(Document images with source code)

Segment Open

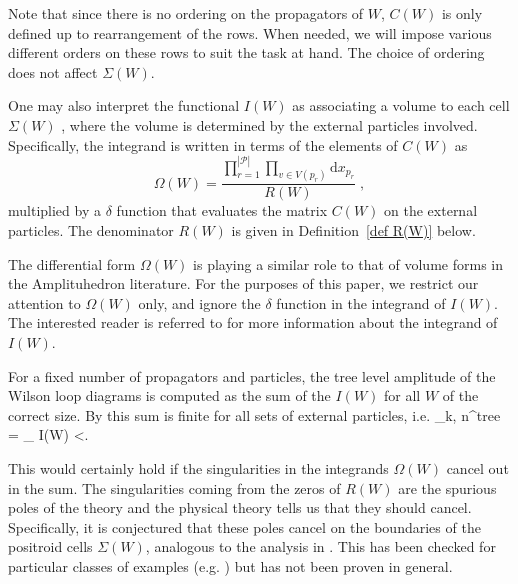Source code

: \documentclass[11pt]{article}
\def\bas #1\eas{\begin{align*} #1 \end{align*}}
\newcommand{\cP}{\mathcal{P}}
\theoremstyle{remark}
\theoremstyle{definition}
\begin{document}
Note that since there is no ordering on the propagators of $W$, $C(W)$ is only defined up to rearrangement of the rows. When needed, we will impose various different orders on these rows to suit the task at hand. The choice of ordering does not affect $\Sigma(W)$.

One may also interpret the functional $I(W)$ as associating a volume to each cell $\Sigma(W)$ \cite{wilsonloop, Amplituhedronsquared, HeslopStewart}, where the volume is determined by the external particles involved. Specifically, the integrand is written in terms of the elements of $C(W)$ as  \begin{equation} \label{eq:omega(W) def}\Omega(W) = \frac{\prod_{r=1}^{|\cP|} \prod_{v \in V(p_r)} \textrm{d}x_{p_r}}{R(W)} \;, \end{equation} multiplied by a $\delta$ function that evaluates the matrix $C(W)$ on the external particles. The denominator $R(W)$ is given in Definition~\ref{def R(W)} below.

The differential form $\Omega(W)$ is playing a similar role to that of volume forms in the Amplituhedron literature.
For the purposes of this paper, we restrict our attention to $\Omega(W)$ only, and ignore the $\delta$ function in the integrand of $I(W)$. The interested reader is referred to \cite{Adamo:2012xe,HeslopStewart,LipsteinMason} for more information about the integrand of $I(W)$. 

For a fixed number of propagators and particles, the tree level amplitude of the Wilson loop diagrams is computed as the sum of the $I(W)$ for all $W$ of the correct size. By {\cite{Adamo:2011pv,Britto:2005fq,Arkani-Hamed:2013jha}} this sum is finite for all sets of external particles, i.e.
\bas \mathcal{A}_{k, n}^{tree} = \sum_{\substack{W = (\cP, [n]), \\ |\cP| = k}} I(W) <\infty. \eas

This would certainly hold if the singularities in the integrands $\Omega(W)$ cancel out in the sum.  The singularities coming from the zeros of $R(W)$ are the spurious poles of the theory and the physical theory tells us that they should cancel. 
Specifically, it is conjectured that these poles cancel on the boundaries of the positroid cells $\Sigma(W)$, analogous to the analysis in \cite{Arkani-Hamed:2013jha}. This has been checked for particular classes of examples (e.g. \cite{casestudy, Amplituhedronsquared, HeslopStewart}) but has not been proven in general.
\end{document}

Segment Closed

Problem statement: What's needed is every record restated exactly, pictures excluded.

Response:
Source code

: \documentclass[11pt]{article}
\def\bas #1\eas{\begin{align*} #1 \end{align*}}
\newcommand{\cP}{\mathcal{P}}
\theoremstyle{remark}
\theoremstyle{definition}
\begin{document}
Note that since there is no ordering on the propagators of $W$, $C(W)$ is only defined up to rearrangement of the rows. When needed, we will impose various different orders on these rows to suit the task at hand. The choice of ordering does not affect $\Sigma(W)$.

One may also interpret the functional $I(W)$ as associating a volume to each cell $\Sigma(W)$ \cite{wilsonloop, Amplituhedronsquared, HeslopStewart}, where the volume is determined by the external particles involved. Specifically, the integrand is written in terms of the elements of $C(W)$ as  \begin{equation} \label{eq:omega(W) def}\Omega(W) = \frac{\prod_{r=1}^{|\cP|} \prod_{v \in V(p_r)} \textrm{d}x_{p_r}}{R(W)} \;, \end{equation} multiplied by a $\delta$ function that evaluates the matrix $C(W)$ on the external particles. The denominator $R(W)$ is given in Definition~\ref{def R(W)} below.

The differential form $\Omega(W)$ is playing a similar role to that of volume forms in the Amplituhedron literature.
For the purposes of this paper, we restrict our attention to $\Omega(W)$ only, and ignore the $\delta$ function in the integrand of $I(W)$. The interested reader is referred to \cite{Adamo:2012xe,HeslopStewart,LipsteinMason} for more information about the integrand of $I(W)$. 

For a fixed number of propagators and particles, the tree level amplitude of the Wilson loop diagrams is computed as the sum of the $I(W)$ for all $W$ of the correct size. By {\cite{Adamo:2011pv,Britto:2005fq,Arkani-Hamed:2013jha}} this sum is finite for all sets of external particles, i.e.
\bas \mathcal{A}_{k, n}^{tree} = \sum_{\substack{W = (\cP, [n]), \\ |\cP| = k}} I(W) <\infty. \eas

This would certainly hold if the singularities in the integrands $\Omega(W)$ cancel out in the sum.  The singularities coming from the zeros of $R(W)$ are the spurious poles of the theory and the physical theory tells us that they should cancel. 
Specifically, it is conjectured that these poles cancel on the boundaries of the positroid cells $\Sigma(W)$, analogous to the analysis in \cite{Arkani-Hamed:2013jha}. This has been checked for particular classes of examples (e.g. \cite{casestudy, Amplituhedronsquared, HeslopStewart}) but has not been proven in general.
\end{document}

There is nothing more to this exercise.